Adorno faz uma análise sobre o papel da música na lógica da mercadoria, apropriando-se do conceito marxiano de fetichismo da mercadoria. Marx havia mostrado que, no capitalismo, os produtos adquirem uma “vida própria”, encobrindo as relações sociais de trabalho que os originam. Adorno, de forma dialética, transpõe essa noção para a esfera musical: a música, quando inserida na indústria cultural, deixa de ser experimentada como obra autônoma e passa a ser consumida como objeto de valor de troca, reduzida a mera mercadoria.

O fetichismo na música se expressa na primazia do valor de troca sobre o valor de uso. O público não ouve a música em sua estrutura imanente, mas a consome como status, moda ou repertório que confere distinção social. O valor da obra passa a ser medido por critérios extramusicais, como o nome do intérprete, a fama da peça, a sua posição nos “rankings” e não pela experiência estética efetiva, pela fruição.

Adorno identifica, nesse ensaio, um processo de reificação da escuta, em que o ouvinte não se apropria do conteúdo musical em sua complexidade, mas apenas a consome passivamente.
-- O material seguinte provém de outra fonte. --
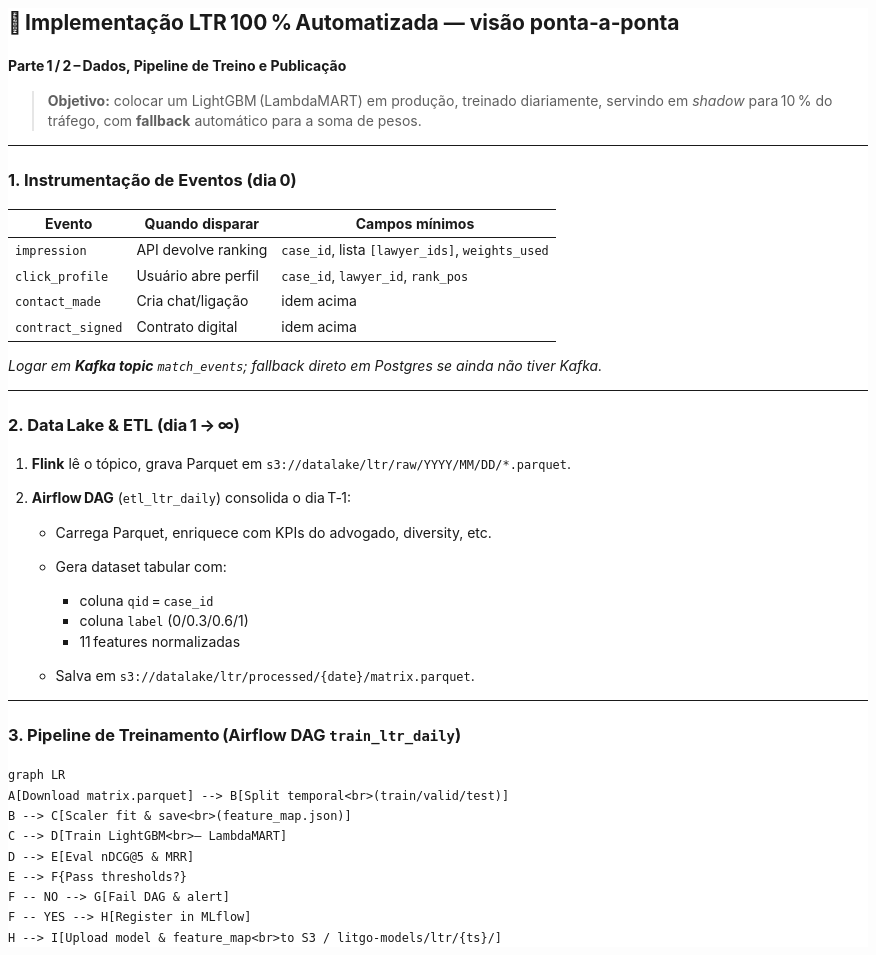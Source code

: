## 🚀 Implementação LTR 100 % Automatizada — visão ponta‑a‑ponta

**Parte 1 / 2 – Dados, Pipeline de Treino e Publicação**

> **Objetivo:** colocar um LightGBM (LambdaMART) em produção, treinado diariamente, servindo em *shadow* para 10 % do tráfego, com **fallback** automático para a soma de pesos.

---

### 1. Instrumentação de Eventos (dia 0)

| Evento            | Quando disparar     | Campos mínimos                                  |
| ----------------- | ------------------- | ----------------------------------------------- |
| `impression`      | API devolve ranking | `case_id`, lista `[lawyer_ids]`, `weights_used` |
| `click_profile`   | Usuário abre perfil | `case_id`, `lawyer_id`, `rank_pos`              |
| `contact_made`    | Cria chat/ligação   | idem acima                                      |
| `contract_signed` | Contrato digital    | idem acima                                      |

*Logar em **Kafka topic** `match_events`; fallback direto em Postgres se ainda não tiver Kafka.*

---

### 2. Data Lake & ETL (dia 1 → ∞)

1. **Flink** lê o tópico, grava Parquet em
   `s3://datalake/ltr/raw/YYYY/MM/DD/*.parquet`.
2. **Airflow DAG** (`etl_ltr_daily`) consolida o dia T‑1:

   * Carrega Parquet, enriquece com KPIs do advogado, diversity, etc.
   * Gera dataset tabular com:

     * coluna `qid` = `case_id`
     * coluna `label` (0/0.3/0.6/1)
     * 11 features normalizadas
   * Salva em `s3://datalake/ltr/processed/{date}/matrix.parquet`.

---

### 3. Pipeline de Treinamento (Airflow DAG `train_ltr_daily`)

```mermaid
graph LR
A[Download matrix.parquet] --> B[Split temporal<br>(train/valid/test)]
B --> C[Scaler fit & save<br>(feature_map.json)]
C --> D[Train LightGBM<br>— LambdaMART]
D --> E[Eval nDCG@5 & MRR]
E --> F{Pass thresholds?}
F -- NO --> G[Fail DAG & alert]
F -- YES --> H[Register in MLflow]
H --> I[Upload model & feature_map<br>to S3 / litgo-models/ltr/{ts}/]
```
Essa regressão está associada à padronização e à serialização das obras na indústria cultural, que reforçam o conformismo e reduzem a arte à mercadoria ornamental ou de fundo.

Contudo, a crítica adorniana não é apenas contra a música popular massificada; ela se estende também à recepção da música erudita, quando esta é fetichizada como peça de museu, consumida apenas como “clássico” a ser reverenciado, e não como experiência viva de forma e conteúdo.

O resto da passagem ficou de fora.